Data records
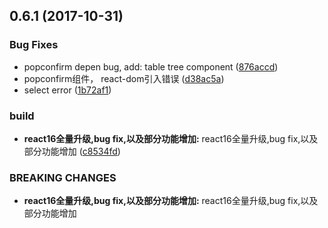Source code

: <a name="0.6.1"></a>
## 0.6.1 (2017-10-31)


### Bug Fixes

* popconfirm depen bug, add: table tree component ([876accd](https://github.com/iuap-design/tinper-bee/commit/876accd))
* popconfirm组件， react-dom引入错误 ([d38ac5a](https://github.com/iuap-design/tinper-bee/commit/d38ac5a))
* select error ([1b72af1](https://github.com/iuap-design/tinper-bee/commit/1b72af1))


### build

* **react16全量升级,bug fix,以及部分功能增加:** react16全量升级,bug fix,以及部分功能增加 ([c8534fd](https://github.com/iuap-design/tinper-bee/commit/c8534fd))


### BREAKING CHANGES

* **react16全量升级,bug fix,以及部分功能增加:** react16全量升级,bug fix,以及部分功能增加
* * *
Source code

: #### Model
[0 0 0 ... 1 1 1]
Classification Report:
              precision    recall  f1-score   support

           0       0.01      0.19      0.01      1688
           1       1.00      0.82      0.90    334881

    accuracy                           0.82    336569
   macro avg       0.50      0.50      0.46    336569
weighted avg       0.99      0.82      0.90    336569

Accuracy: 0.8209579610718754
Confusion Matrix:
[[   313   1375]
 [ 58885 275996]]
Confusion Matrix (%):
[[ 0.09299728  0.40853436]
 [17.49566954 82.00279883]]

Description of the task
Beginning with the line containing "[ 58885 275996]]" in the material above, copy every line exactly until you have copied the line containing "[17.49566954 82.00279883]]".

Exercise solution
 [ 58885 275996]]
Confusion Matrix (%):
[[ 0.09299728  0.40853436]
 [17.49566954 82.00279883]]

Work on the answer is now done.